Güncelleme Tarihi:
Renklerin dünyasında yaşıyoruz. Ama bu cümle renkleri görmeyen veya doğuştan kör olan biri için sadece bir terim. Renkler aslında bir şey de ifade etmez başlangıçta, ama sonra çevreden gelen bilgiler doğrultusunda fikirler oluşur. Meyvelerin, sebzelerin, doğadaki varlıkların, hayvanların, eşyaların renklerini duydukça farklı fikirler gelişir zihnimizde.
Bazılarını sever, bazılarını sevmeyiz, kendimize, başkalarına yakıştırır veya yakıştırmayız.
Günlük hayatta da renkler bazı kuralları ifade eder. Trafik ışıkları mesela, üstten aşağıya doğru kırmızı, sarı ve yeşildi hatırladığım kadarıyla. Yaya geçitlerindeki ışıklarda, koşan bir yeşil adam şekli vardı, onu görünce geçiyorduk karşıya. Ben o koşan yeşil görüntüyü gri görüyormuşum aslında. Sonradan anlamıştım, meğer benim hayatım siyah beyazmış, ama koşan adam yeşilmiş. Sonra sarı mesela, “Sarı çizgiyi geçmeyin!” diyor anonsta.
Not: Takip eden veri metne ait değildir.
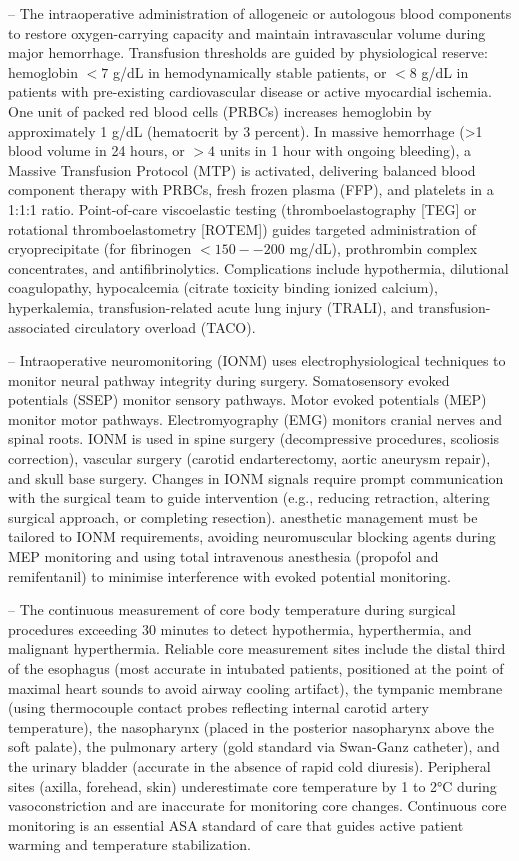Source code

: -- The intraoperative administration of allogeneic or autologous blood components to restore oxygen-carrying capacity and maintain intravascular volume during major hemorrhage. Transfusion thresholds are guided by physiological reserve: hemoglobin $<7$ g/dL in hemodynamically stable patients, or $<8$ g/dL in patients with pre-existing cardiovascular disease or active myocardial ischemia. One unit of packed red blood cells (PRBCs) increases hemoglobin by approximately 1 g/dL (hematocrit by 3 percent). In massive hemorrhage (>1 blood volume in 24 hours, or $>4$ units in 1 hour with ongoing bleeding), a Massive Transfusion Protocol (MTP) is activated, delivering balanced blood component therapy with PRBCs, fresh frozen plasma (FFP), and platelets in a 1:1:1 ratio. Point-of-care viscoelastic testing (thromboelastography [TEG] or rotational thromboelastometry [ROTEM]) guides targeted administration of cryoprecipitate (for fibrinogen $<150--200$ mg/dL), prothrombin complex concentrates, and antifibrinolytics. Complications include hypothermia, dilutional coagulopathy, hypocalcemia (citrate toxicity binding ionized calcium), hyperkalemia, transfusion-related acute lung injury (TRALI), and transfusion-associated circulatory overload (TACO).

-- Intraoperative neuromonitoring (IONM) uses electrophysiological techniques to monitor neural pathway integrity during surgery. Somatosensory evoked potentials (SSEP) monitor sensory pathways. Motor evoked potentials (MEP) monitor motor pathways. Electromyography (EMG) monitors cranial nerves and spinal roots. IONM is used in spine surgery (decompressive procedures, scoliosis correction), vascular surgery (carotid endarterectomy, aortic aneurysm repair), and skull base surgery. Changes in IONM signals require prompt communication with the surgical team to guide intervention (e.g., reducing retraction, altering surgical approach, or completing resection). anesthetic management must be tailored to IONM requirements, avoiding neuromuscular blocking agents during MEP monitoring and using total intravenous anesthesia (propofol and remifentanil) to minimise interference with evoked potential monitoring.

-- The continuous measurement of core body temperature during surgical procedures exceeding 30 minutes to detect hypothermia, hyperthermia, and malignant hyperthermia. Reliable core measurement sites include the distal third of the esophagus (most accurate in intubated patients, positioned at the point of maximal heart sounds to avoid airway cooling artifact), the tympanic membrane (using thermocouple contact probes reflecting internal carotid artery temperature), the nasopharynx (placed in the posterior nasopharynx above the soft palate), the pulmonary artery (gold standard via Swan-Ganz catheter), and the urinary bladder (accurate in the absence of rapid cold diuresis). Peripheral sites (axilla, forehead, skin) underestimate core temperature by 1 to 2°C during vasoconstriction and are inaccurate for monitoring core changes. Continuous core monitoring is an essential ASA standard of care that guides active patient warming and temperature stabilization.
Geri dönüşüm meselesi var sonra, uzun yıllardır gündemde. Anaokullarından başlıyor bunun eğitimi. Her çöpün atılacağı bir kutu ve o kutunun bir rengi var. Kâğıdın ayrı, camın ayrı, plastiğin ayrı. Fakat her yerde aynı sırada olmuyor bu kutular. Hangi çöpü nereye atacağımız konusunda sorun yaşamaya başladık.
Benim de hassas olduğum bir konu. Aslında evde kendim her çöpü ayrı poşetlerde topluyorum, belediye de onları belli günlerde alıyor. Fakat bu bize belediyenin sunduğu bir çözüm. Halka açık yerlerde bazen tam çöpümüzü atacakken biri yakalıyor, “Onu oraya atma, şuna at” diyor, iyi de oluyor. Biri uyarınca doğrusunu yapmış oluyoruz fakat o an etrafta kimse yoksa gelişigüzel atmak zorunda kalıyoruz. Her çöp kutusuna elimizi sokacak değiliz tabii. Kutu bulunca atıyoruz çöpümüzü.
Tam çöpümüzü atacakken biri yakalayıp “Onu oraya atma, şuna at” diyor, iyi de oluyor ama...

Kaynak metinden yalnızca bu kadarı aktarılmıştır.